■ Exercise directions
Look through the records below, and whenever a line contains "upsilon", copy it.

Start of Dataset records

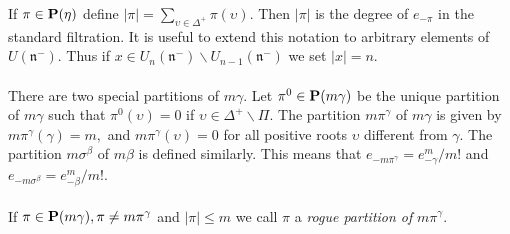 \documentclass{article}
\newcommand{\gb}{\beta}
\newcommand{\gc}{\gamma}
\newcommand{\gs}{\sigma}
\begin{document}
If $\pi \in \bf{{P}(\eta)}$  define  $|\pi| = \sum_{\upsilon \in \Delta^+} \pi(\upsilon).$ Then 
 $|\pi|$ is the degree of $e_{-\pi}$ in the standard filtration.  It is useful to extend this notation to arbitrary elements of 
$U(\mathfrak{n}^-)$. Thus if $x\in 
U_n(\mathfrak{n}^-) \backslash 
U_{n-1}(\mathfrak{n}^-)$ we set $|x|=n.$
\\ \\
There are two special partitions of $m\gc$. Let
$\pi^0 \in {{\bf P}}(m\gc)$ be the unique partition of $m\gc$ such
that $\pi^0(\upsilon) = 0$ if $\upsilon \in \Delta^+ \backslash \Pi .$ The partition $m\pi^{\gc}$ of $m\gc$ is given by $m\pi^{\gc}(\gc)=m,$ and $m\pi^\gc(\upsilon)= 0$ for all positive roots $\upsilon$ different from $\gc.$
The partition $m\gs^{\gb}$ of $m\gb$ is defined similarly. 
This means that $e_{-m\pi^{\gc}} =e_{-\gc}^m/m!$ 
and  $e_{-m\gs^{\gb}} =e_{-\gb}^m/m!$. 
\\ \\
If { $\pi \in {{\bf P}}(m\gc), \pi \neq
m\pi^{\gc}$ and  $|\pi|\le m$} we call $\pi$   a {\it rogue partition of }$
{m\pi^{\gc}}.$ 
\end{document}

End of Dataset records
Start of Dataset records

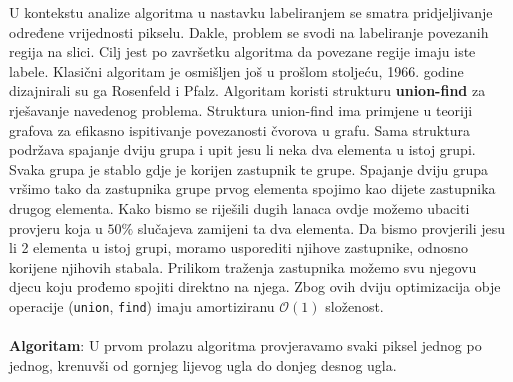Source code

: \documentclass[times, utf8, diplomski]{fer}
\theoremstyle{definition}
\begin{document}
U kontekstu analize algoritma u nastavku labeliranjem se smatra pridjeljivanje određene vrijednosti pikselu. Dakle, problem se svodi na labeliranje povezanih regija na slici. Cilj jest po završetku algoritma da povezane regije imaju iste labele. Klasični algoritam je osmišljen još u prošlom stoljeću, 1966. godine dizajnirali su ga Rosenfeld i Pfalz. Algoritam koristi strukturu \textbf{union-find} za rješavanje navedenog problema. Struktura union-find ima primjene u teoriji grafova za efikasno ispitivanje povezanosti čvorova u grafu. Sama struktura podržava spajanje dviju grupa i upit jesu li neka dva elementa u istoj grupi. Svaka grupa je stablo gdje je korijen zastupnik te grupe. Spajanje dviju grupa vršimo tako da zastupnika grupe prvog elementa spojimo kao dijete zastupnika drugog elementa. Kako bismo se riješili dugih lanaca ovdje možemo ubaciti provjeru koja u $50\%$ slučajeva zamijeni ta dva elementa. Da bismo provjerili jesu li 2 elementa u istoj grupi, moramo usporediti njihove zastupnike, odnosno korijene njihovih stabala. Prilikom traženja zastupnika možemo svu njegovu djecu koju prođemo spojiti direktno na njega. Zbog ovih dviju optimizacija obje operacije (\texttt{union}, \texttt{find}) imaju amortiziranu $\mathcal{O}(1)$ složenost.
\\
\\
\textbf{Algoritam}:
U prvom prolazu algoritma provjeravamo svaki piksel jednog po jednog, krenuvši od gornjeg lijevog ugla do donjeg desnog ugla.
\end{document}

End of Dataset records

■ Result of this exercise
If $\pi \in \bf{{P}(\eta)}$  define  $|\pi| = \sum_{\upsilon \in \Delta^+} \pi(\upsilon).$ Then 
that $\pi^0(\upsilon) = 0$ if $\upsilon \in \Delta^+ \backslash \Pi .$ The partition $m\pi^{\gc}$ of $m\gc$ is given by $m\pi^{\gc}(\gc)=m,$ and $m\pi^\gc(\upsilon)= 0$ for all positive roots $\upsilon$ different from $\gc.$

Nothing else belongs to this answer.